> [Task statement]:
Range to output from the entries below: the line containing "3. **4-Plane Design:**" through the line containing "for Our Range:**". Set it down exactly, ends included, nothing else.

(Pictures paired with source code)
□ □ □ □

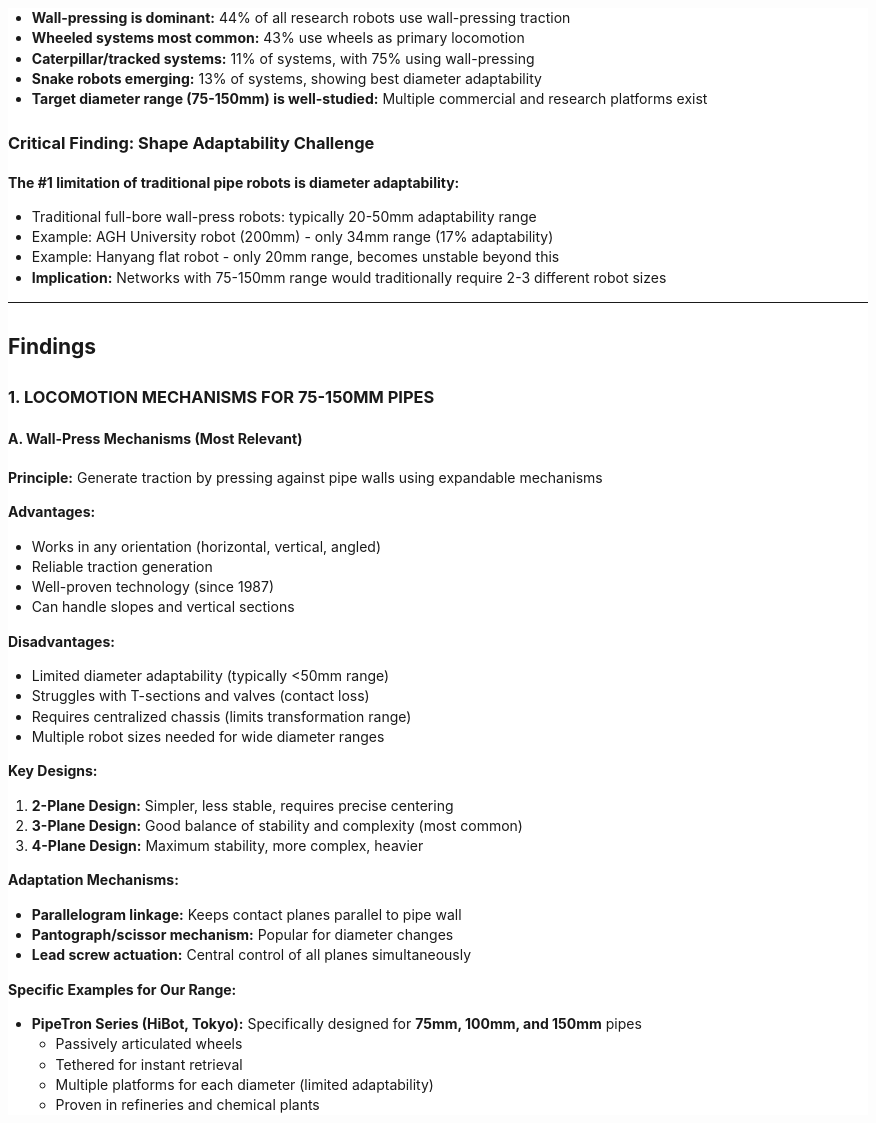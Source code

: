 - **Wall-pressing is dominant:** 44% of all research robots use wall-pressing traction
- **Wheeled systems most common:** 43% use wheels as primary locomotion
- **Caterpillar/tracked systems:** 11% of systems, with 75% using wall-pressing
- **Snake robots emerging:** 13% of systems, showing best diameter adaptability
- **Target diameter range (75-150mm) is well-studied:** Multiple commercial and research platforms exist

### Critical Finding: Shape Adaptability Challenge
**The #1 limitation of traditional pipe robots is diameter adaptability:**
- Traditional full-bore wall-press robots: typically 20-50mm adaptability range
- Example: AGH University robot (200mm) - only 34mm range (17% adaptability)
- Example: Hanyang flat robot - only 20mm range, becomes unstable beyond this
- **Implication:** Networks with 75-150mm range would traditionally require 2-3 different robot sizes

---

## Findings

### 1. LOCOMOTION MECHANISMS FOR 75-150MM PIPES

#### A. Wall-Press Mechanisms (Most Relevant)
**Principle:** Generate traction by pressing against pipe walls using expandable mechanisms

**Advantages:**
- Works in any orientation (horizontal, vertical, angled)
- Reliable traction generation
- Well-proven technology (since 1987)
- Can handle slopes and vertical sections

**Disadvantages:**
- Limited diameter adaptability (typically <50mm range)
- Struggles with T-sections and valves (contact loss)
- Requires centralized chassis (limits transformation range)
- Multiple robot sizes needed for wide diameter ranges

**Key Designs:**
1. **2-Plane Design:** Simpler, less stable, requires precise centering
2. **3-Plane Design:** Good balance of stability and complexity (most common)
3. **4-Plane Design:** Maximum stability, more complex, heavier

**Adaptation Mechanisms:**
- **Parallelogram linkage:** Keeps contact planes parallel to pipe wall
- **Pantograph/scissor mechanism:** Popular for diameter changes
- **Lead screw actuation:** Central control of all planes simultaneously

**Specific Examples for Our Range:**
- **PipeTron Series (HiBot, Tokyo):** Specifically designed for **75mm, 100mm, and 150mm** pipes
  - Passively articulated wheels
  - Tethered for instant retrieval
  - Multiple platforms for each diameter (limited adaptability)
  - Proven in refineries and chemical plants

□ □ □ □

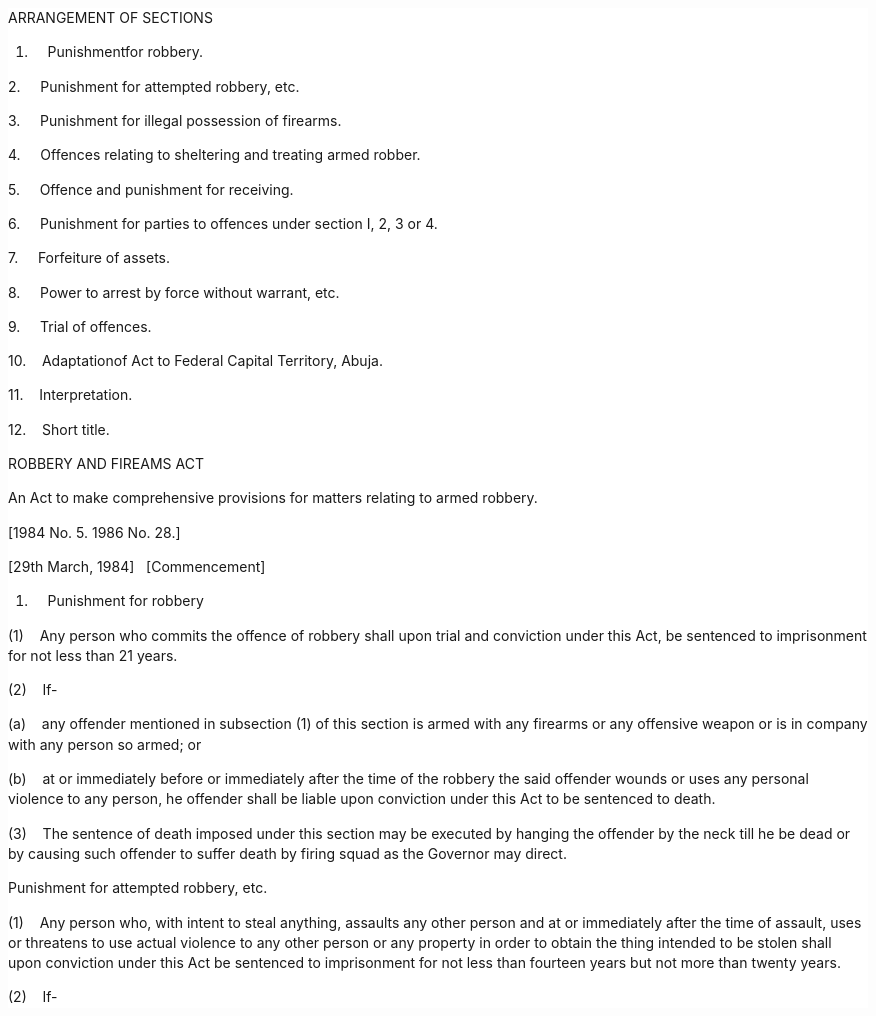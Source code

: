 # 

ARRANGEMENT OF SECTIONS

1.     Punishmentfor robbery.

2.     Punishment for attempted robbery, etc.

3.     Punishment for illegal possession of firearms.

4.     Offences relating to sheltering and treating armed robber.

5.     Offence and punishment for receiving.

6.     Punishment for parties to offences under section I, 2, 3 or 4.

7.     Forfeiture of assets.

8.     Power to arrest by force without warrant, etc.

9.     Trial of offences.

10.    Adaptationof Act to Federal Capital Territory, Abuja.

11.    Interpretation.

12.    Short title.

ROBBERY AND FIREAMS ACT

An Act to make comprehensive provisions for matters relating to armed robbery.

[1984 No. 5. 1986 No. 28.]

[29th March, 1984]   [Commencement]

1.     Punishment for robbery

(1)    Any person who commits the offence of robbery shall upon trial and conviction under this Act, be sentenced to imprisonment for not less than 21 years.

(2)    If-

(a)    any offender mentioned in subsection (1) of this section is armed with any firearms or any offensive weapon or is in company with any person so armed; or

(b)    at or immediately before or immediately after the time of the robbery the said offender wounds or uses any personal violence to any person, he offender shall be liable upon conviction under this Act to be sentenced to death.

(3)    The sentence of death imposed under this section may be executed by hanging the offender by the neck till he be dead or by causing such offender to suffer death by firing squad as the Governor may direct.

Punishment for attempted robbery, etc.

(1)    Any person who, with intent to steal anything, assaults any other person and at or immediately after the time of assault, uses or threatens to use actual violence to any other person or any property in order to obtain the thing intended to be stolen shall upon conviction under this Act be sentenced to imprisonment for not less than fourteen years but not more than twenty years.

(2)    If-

□ □ □ □

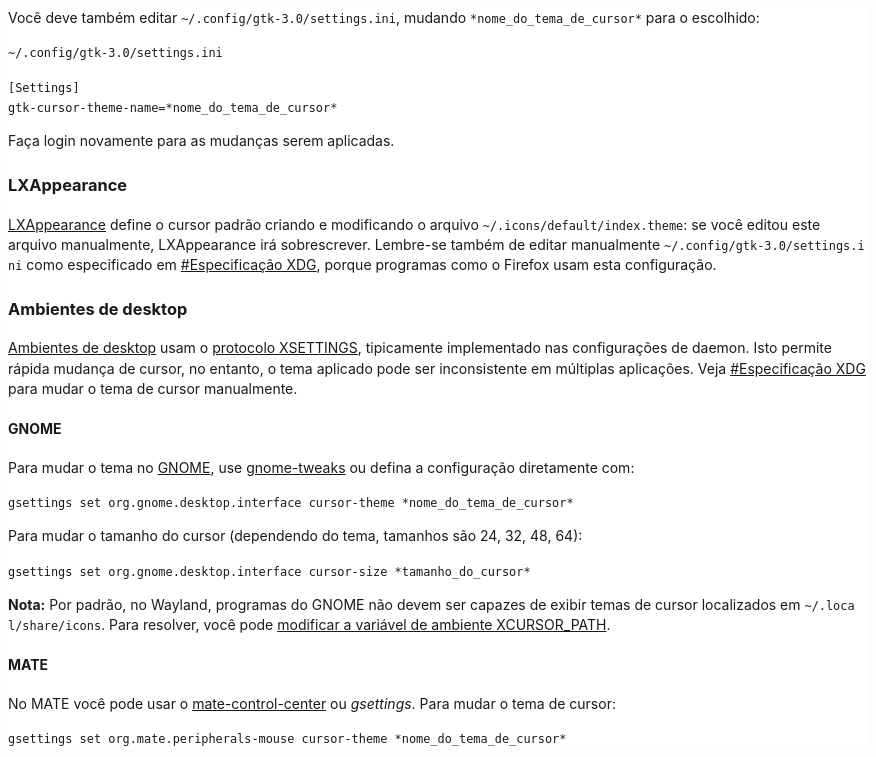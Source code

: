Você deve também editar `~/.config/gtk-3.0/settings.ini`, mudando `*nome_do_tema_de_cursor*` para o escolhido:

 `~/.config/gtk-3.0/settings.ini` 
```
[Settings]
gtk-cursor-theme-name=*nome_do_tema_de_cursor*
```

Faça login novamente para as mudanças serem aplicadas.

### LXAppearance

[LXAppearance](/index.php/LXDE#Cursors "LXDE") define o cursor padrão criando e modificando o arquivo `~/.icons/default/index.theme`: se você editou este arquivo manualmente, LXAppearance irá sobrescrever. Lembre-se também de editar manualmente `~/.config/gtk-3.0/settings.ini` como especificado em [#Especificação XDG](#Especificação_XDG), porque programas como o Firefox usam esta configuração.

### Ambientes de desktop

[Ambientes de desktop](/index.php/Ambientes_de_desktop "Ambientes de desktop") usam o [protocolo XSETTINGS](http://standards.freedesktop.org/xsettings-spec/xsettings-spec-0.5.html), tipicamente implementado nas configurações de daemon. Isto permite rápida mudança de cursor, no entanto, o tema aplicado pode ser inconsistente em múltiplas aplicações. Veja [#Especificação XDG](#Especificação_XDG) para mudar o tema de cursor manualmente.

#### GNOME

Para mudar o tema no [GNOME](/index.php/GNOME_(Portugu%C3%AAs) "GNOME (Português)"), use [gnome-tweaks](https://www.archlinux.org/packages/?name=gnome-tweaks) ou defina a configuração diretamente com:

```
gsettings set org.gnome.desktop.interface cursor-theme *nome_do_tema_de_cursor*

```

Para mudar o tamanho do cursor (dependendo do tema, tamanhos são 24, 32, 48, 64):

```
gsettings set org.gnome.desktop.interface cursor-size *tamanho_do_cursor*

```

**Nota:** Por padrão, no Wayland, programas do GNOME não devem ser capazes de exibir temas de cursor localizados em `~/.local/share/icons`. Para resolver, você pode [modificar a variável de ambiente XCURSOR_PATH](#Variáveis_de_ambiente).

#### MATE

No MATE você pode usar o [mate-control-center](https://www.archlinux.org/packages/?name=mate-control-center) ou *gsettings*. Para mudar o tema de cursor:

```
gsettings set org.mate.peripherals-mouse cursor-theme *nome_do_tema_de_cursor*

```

□ □ □ □

> [Exercise response]:
3. **4-Plane Design:** Maximum stability, more complex, heavier

**Adaptation Mechanisms:**
- **Parallelogram linkage:** Keeps contact planes parallel to pipe wall
- **Pantograph/scissor mechanism:** Popular for diameter changes
- **Lead screw actuation:** Central control of all planes simultaneously

**Specific Examples for Our Range:**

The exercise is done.